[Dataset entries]
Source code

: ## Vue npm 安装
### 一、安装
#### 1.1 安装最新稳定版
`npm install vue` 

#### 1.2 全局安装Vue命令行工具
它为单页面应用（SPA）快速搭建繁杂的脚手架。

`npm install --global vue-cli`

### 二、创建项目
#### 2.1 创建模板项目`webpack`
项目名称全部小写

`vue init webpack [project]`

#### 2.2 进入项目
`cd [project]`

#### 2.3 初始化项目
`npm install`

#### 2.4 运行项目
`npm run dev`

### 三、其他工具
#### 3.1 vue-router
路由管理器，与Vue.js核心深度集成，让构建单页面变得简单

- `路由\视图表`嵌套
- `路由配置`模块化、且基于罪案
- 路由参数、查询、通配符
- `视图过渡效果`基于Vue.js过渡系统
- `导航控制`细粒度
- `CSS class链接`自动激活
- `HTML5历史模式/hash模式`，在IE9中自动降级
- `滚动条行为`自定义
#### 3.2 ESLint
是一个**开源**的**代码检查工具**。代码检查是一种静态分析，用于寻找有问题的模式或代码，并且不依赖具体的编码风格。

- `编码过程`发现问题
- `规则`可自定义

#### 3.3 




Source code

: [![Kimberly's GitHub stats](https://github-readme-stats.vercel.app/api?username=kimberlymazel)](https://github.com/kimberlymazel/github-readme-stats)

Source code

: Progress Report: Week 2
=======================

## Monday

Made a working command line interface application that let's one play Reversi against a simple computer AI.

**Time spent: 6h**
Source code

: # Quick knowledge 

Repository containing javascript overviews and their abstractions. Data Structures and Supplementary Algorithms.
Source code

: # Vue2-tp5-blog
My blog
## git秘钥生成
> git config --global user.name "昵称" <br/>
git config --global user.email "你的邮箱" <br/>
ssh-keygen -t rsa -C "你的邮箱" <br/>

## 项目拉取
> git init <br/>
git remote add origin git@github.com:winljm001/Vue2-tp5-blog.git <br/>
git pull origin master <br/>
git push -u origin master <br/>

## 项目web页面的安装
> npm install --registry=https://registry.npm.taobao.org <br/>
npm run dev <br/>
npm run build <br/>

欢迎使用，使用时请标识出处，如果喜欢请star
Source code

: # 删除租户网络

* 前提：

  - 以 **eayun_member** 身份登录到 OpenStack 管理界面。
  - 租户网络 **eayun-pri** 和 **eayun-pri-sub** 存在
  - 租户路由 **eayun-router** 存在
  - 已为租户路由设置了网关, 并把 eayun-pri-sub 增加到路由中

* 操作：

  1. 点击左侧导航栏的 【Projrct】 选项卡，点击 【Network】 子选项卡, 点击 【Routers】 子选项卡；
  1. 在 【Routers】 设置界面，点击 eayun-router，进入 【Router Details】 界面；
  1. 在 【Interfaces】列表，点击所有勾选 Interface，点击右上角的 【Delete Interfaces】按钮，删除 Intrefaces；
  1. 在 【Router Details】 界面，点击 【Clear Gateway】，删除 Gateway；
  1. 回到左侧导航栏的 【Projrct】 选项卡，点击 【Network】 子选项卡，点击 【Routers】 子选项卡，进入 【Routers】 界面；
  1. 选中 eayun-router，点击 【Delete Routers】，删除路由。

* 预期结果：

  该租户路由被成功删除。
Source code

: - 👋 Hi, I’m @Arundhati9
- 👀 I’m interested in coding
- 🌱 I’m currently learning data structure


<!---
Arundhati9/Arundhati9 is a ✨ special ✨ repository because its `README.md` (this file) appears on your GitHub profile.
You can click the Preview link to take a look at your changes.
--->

» **What is expected**: Each entry above is to be transcribed word for word.

» **Exercise output**:
Source code

: ## Vue npm 安装
### 一、安装
#### 1.1 安装最新稳定版
`npm install vue` 

#### 1.2 全局安装Vue命令行工具
它为单页面应用（SPA）快速搭建繁杂的脚手架。

`npm install --global vue-cli`

### 二、创建项目
#### 2.1 创建模板项目`webpack`
项目名称全部小写

`vue init webpack [project]`

#### 2.2 进入项目
`cd [project]`

#### 2.3 初始化项目
`npm install`

#### 2.4 运行项目
`npm run dev`

### 三、其他工具
#### 3.1 vue-router
路由管理器，与Vue.js核心深度集成，让构建单页面变得简单

- `路由\视图表`嵌套
- `路由配置`模块化、且基于罪案
- 路由参数、查询、通配符
- `视图过渡效果`基于Vue.js过渡系统
- `导航控制`细粒度
- `CSS class链接`自动激活
- `HTML5历史模式/hash模式`，在IE9中自动降级
- `滚动条行为`自定义
#### 3.2 ESLint
是一个**开源**的**代码检查工具**。代码检查是一种静态分析，用于寻找有问题的模式或代码，并且不依赖具体的编码风格。

- `编码过程`发现问题
- `规则`可自定义

#### 3.3 




Source code

: [![Kimberly's GitHub stats](https://github-readme-stats.vercel.app/api?username=kimberlymazel)](https://github.com/kimberlymazel/github-readme-stats)

Source code

: Progress Report: Week 2
=======================

## Monday

Made a working command line interface application that let's one play Reversi against a simple computer AI.

**Time spent: 6h**
Source code

: # Quick knowledge 

Repository containing javascript overviews and their abstractions. Data Structures and Supplementary Algorithms.
Source code

: # Vue2-tp5-blog
My blog
## git秘钥生成
> git config --global user.name "昵称" <br/>
git config --global user.email "你的邮箱" <br/>
ssh-keygen -t rsa -C "你的邮箱" <br/>

## 项目拉取
> git init <br/>
git remote add origin git@github.com:winljm001/Vue2-tp5-blog.git <br/>
git pull origin master <br/>
git push -u origin master <br/>

## 项目web页面的安装
> npm install --registry=https://registry.npm.taobao.org <br/>
npm run dev <br/>
npm run build <br/>

欢迎使用，使用时请标识出处，如果喜欢请star
Source code

: # 删除租户网络

* 前提：

  - 以 **eayun_member** 身份登录到 OpenStack 管理界面。
  - 租户网络 **eayun-pri** 和 **eayun-pri-sub** 存在
  - 租户路由 **eayun-router** 存在
  - 已为租户路由设置了网关, 并把 eayun-pri-sub 增加到路由中

* 操作：

  1. 点击左侧导航栏的 【Projrct】 选项卡，点击 【Network】 子选项卡, 点击 【Routers】 子选项卡；
  1. 在 【Routers】 设置界面，点击 eayun-router，进入 【Router Details】 界面；
  1. 在 【Interfaces】列表，点击所有勾选 Interface，点击右上角的 【Delete Interfaces】按钮，删除 Intrefaces；
  1. 在 【Router Details】 界面，点击 【Clear Gateway】，删除 Gateway；
  1. 回到左侧导航栏的 【Projrct】 选项卡，点击 【Network】 子选项卡，点击 【Routers】 子选项卡，进入 【Routers】 界面；
  1. 选中 eayun-router，点击 【Delete Routers】，删除路由。

* 预期结果：

  该租户路由被成功删除。
Source code

: - 👋 Hi, I’m @Arundhati9
- 👀 I’m interested in coding
- 🌱 I’m currently learning data structure


<!---
Arundhati9/Arundhati9 is a ✨ special ✨ repository because its `README.md` (this file) appears on your GitHub profile.
You can click the Preview link to take a look at your changes.
--->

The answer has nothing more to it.